Qual è il piatto che ha cucinato per conquistare sua moglie, la newyorchese Lara Gilmore?
Una leggerissima vellutata di carciofi. Ci siamo conosciuti mentre lavoravamo al Cafe di Nonna a Soho, lei aveva detto che amava i carciofi, sua madre li cucinava al vapore e li serviva con una maionese, à la Julia Child, decisi di preparare una versione del piatto con un tocco di Modena per conquistarla.
E per sé, che cosa si cucina quando vuole “coccolarsi”?
Ho sempre nel mio frigorifero le migliori materie prime dei grandi artigiani italiani, i miei amici che hanno reso grande la cucina di questa nazione.

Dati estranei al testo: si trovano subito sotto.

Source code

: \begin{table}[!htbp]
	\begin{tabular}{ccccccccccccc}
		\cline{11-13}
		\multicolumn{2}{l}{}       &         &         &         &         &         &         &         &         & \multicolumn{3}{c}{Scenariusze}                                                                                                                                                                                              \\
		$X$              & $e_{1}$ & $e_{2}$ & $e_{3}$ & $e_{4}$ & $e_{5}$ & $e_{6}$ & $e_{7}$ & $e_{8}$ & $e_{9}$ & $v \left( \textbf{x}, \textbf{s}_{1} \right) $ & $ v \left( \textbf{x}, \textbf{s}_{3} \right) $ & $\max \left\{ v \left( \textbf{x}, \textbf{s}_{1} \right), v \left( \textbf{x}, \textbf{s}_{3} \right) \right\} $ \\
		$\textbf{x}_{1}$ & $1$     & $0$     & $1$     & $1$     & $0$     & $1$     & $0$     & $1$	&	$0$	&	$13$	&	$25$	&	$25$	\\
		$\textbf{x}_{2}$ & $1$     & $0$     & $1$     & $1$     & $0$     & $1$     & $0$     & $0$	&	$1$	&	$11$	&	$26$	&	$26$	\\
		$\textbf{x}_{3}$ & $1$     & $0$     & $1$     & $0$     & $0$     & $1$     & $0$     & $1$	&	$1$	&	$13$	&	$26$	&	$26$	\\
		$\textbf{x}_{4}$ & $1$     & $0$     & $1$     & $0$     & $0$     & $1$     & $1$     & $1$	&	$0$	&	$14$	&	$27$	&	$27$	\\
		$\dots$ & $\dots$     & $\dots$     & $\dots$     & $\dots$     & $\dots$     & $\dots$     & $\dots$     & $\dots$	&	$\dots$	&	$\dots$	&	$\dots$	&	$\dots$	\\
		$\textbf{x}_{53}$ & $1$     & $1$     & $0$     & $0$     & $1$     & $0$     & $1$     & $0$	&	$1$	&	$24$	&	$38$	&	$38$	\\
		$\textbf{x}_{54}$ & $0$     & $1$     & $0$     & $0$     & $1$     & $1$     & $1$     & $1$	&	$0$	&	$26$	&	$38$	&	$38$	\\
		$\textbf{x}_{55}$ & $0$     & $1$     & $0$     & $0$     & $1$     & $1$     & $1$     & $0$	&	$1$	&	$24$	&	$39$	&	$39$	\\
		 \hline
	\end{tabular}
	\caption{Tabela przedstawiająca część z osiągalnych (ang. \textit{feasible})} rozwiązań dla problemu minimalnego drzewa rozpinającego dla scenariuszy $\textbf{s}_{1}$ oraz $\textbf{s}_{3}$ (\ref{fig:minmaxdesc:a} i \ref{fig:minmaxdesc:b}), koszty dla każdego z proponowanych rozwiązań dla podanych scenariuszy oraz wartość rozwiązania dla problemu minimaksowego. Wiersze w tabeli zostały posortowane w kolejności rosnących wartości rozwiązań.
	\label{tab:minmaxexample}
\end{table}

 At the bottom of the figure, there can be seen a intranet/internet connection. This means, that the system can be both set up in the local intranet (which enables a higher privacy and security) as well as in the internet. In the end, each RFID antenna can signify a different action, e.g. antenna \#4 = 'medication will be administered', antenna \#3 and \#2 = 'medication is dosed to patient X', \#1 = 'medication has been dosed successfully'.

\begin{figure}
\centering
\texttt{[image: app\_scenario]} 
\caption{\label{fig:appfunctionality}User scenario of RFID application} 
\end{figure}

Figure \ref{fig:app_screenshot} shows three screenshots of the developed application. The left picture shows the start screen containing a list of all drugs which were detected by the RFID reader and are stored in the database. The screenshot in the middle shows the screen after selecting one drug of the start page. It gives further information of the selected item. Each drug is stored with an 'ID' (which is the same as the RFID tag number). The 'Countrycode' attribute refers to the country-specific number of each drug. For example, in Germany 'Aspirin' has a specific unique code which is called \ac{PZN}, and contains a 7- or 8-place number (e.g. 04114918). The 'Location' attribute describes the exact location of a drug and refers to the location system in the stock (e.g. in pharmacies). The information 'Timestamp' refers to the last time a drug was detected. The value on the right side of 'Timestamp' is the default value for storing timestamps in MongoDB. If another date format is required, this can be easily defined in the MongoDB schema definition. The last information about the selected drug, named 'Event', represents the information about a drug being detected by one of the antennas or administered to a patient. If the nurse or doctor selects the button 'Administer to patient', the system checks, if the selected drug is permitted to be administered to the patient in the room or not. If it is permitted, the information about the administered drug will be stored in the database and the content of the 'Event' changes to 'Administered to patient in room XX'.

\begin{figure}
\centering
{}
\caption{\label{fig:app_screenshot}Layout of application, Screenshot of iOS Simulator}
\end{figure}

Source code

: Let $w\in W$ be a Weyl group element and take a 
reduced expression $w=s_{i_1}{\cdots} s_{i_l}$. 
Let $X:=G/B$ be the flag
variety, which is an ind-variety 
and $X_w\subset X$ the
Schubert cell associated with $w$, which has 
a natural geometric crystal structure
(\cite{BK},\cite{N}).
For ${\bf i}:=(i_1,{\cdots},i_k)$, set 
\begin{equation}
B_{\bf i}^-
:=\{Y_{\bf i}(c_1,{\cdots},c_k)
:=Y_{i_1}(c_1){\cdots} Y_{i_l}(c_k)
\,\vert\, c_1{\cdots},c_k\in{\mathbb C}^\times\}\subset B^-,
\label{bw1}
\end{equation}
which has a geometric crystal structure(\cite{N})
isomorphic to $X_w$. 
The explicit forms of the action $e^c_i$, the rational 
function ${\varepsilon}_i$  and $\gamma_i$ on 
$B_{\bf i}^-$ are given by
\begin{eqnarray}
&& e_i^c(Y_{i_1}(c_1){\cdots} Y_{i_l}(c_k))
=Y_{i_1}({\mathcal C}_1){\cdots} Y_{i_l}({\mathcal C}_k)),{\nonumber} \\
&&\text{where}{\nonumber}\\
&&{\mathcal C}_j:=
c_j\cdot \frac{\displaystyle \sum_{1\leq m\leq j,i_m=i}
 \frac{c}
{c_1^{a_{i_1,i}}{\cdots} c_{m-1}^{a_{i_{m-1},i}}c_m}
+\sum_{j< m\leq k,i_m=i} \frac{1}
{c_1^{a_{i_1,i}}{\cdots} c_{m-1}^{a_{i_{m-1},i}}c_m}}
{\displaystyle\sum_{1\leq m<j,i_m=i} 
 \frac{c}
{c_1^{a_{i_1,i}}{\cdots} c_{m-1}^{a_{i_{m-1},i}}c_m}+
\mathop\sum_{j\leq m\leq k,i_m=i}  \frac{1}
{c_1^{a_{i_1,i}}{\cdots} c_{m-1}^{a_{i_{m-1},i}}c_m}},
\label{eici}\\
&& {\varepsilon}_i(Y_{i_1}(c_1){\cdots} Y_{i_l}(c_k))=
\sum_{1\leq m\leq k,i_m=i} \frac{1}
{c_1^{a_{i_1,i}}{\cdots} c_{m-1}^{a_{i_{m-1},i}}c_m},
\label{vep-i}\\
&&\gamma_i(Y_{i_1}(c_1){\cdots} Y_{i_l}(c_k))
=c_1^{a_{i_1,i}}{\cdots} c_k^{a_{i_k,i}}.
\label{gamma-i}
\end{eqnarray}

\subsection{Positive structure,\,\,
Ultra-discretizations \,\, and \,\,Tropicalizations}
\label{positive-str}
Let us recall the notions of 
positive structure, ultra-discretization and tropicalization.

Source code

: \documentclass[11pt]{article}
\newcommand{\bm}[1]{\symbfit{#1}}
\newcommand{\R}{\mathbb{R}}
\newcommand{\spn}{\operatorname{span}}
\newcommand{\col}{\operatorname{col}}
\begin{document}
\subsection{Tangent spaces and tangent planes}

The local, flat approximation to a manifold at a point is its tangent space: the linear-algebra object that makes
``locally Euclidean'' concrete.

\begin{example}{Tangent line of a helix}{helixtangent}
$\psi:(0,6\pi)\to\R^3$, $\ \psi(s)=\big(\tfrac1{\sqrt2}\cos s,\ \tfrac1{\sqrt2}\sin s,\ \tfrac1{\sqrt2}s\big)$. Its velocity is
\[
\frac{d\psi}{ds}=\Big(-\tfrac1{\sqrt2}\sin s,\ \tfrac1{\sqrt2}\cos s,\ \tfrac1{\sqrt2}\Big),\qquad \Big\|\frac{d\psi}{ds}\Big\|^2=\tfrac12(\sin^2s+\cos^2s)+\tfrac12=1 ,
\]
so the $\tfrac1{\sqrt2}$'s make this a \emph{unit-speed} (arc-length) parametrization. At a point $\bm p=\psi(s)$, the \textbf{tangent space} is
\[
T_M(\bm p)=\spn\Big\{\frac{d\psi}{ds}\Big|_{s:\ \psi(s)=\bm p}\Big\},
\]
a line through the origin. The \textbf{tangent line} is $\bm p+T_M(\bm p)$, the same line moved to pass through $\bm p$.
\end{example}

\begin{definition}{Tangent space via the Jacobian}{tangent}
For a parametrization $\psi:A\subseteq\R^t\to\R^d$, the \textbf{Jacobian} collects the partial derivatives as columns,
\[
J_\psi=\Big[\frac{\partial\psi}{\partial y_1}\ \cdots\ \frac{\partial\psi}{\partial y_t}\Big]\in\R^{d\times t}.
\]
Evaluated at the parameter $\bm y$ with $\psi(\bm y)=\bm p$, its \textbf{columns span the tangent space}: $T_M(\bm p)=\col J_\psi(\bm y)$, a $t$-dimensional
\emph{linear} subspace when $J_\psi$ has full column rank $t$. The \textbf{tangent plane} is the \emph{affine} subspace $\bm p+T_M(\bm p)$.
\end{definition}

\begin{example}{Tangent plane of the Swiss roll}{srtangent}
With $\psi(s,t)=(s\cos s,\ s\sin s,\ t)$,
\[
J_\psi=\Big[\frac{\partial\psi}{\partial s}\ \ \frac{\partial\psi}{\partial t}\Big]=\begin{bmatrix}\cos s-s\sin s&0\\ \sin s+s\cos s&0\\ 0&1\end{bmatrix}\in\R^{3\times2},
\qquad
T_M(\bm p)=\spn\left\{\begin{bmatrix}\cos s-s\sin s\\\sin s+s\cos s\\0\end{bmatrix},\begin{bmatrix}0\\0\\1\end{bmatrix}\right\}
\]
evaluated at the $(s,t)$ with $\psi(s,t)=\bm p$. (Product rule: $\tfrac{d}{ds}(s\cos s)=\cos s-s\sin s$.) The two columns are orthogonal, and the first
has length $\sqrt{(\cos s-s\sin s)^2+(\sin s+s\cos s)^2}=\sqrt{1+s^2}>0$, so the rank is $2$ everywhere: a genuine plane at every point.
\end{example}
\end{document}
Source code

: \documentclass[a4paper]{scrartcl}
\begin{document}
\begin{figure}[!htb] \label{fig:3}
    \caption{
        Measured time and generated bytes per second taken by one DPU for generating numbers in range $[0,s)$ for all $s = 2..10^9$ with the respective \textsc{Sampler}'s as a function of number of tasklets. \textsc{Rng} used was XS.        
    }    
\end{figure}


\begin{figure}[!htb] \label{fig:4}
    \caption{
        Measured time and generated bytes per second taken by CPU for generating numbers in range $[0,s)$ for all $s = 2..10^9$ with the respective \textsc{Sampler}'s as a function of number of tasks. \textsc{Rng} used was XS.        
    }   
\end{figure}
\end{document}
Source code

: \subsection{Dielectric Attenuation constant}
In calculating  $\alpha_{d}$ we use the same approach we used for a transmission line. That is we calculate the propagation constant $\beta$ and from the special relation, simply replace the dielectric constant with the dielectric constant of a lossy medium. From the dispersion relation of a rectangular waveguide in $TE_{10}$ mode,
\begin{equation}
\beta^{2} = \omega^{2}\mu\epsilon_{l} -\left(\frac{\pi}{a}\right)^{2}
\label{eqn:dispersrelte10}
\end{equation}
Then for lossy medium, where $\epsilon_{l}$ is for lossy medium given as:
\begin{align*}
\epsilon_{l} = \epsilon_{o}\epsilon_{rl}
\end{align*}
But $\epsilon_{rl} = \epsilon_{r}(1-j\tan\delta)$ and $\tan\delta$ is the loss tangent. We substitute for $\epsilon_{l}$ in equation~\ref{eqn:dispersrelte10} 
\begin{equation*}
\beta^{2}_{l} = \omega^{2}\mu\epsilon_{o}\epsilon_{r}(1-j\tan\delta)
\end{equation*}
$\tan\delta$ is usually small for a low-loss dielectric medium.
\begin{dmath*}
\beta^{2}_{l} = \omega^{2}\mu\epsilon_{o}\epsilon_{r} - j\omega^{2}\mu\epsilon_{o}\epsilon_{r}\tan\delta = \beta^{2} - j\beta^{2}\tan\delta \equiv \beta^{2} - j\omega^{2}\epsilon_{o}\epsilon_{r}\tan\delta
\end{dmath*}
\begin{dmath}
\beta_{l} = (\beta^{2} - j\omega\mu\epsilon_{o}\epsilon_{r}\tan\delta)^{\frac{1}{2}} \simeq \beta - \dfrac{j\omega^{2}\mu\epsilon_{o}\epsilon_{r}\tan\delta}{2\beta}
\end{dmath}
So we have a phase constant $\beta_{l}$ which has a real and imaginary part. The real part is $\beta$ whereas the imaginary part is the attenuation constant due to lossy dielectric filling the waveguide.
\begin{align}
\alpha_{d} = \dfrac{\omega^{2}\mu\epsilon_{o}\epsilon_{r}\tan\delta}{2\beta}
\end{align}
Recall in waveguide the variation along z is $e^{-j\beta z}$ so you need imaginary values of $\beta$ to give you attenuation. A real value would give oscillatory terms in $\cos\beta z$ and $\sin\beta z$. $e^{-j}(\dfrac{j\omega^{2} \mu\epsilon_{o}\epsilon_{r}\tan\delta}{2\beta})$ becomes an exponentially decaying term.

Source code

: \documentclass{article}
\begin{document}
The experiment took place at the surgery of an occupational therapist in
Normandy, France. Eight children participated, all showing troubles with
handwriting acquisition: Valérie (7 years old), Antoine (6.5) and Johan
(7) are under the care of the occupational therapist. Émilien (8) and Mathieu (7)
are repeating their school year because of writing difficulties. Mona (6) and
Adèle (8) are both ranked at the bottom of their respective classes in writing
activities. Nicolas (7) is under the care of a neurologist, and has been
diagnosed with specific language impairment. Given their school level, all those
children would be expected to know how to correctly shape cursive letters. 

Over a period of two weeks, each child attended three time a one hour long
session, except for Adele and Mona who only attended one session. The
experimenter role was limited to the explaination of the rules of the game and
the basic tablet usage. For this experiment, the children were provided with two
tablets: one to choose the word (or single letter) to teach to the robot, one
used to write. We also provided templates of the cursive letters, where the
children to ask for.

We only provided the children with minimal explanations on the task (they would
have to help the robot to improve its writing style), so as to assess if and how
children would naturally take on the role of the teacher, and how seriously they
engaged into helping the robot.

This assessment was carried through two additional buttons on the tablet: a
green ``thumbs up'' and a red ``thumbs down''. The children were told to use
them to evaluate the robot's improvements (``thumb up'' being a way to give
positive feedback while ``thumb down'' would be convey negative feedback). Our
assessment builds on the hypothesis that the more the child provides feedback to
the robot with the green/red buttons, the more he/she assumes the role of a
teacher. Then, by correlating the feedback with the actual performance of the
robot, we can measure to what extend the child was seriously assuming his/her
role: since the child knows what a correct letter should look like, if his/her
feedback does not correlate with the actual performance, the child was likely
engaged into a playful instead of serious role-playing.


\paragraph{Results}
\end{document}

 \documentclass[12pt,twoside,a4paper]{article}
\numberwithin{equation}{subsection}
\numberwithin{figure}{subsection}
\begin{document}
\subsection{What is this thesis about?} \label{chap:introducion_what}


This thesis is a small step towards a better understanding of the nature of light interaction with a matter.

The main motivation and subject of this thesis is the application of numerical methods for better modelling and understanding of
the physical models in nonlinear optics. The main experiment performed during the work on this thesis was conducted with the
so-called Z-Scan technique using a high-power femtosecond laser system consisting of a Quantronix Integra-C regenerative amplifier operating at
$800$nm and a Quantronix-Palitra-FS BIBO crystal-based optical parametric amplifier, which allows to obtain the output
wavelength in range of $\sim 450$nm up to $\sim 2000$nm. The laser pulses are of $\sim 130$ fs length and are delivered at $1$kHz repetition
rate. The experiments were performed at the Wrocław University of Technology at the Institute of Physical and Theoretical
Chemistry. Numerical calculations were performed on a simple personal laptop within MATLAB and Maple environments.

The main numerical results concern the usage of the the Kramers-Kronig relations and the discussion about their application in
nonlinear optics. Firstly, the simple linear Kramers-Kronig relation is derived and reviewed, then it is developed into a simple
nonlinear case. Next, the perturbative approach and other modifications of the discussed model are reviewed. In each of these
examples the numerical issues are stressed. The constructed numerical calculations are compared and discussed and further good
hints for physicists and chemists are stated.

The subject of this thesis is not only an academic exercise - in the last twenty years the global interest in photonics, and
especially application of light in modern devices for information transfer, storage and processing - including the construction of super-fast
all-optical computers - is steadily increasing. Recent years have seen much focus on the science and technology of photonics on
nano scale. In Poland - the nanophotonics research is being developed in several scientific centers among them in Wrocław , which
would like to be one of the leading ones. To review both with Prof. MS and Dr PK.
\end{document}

La sua è anche la cucina del territorio, di Modena. Cosa si prova a sedersi a tavola all’Osteria Francescana?
È un'esperienza che racconta quel territorio visto da 10 chilometri di distanza
So che è in partenza per gli USA, quali sono i suoi programmi lì?
Vado spesso a New York per diversi motivi, mia moglie è americana e spesso sono chiamato per eventi internazionali, è una città che adoro e che visito sempre volentieri.
Grazie chef! Al prossimo traguardo!
L’Osteria Francescana, aperta nel 1995 e la Franceschetta58, la brasserie, inaugurata nel 2011, ambedue di proprietà di Massimo Bottura, si trovano a Modena, sua città natale. In una vecchia osteria trasformata nella Mecca della cultura contemporanea, i piatti dello chef sono intrisi di riferimenti all’arte contemporanea, vivacizzati da ispirazioni sociali o di attualità e sempre con un pizzico di senso dell’umorismo.
Bottura si dedica alla ricostruzione dell’eredità della cultura italiana senza però tradirla. Questa evoluzione intelligente della tradizione italiana si materializza in alcuni suoi piatti come: Vieni in Italia con me e Compressione di pasta e fagioli dove le regole vengono modellate e tornano al punto di partenza chiudendo il cerchio, per gli ospiti un richiamo costante alla ricchissima eredità gastronomica dell’Italia.
Il piatto Risotto cacio e pepe per esempio è una riflessione sulla tradizione creato dopo il terremoto avvenuto in Emilia nel Maggio 2012 che danneggiò quasi 400.000 forme di Parmigiano Reggiano. Oltre che Alla carta, sono presenti tre menù degustazione: il menù Tradizionale, tributo alle materie prime, alla tradizione e al territorio dell’Emilia Romagna, il menù dei Classici e il Best of dell’Osteria Francescana, che viene aggiornato e rivisitato con i migliori piatti dell’anno in corso.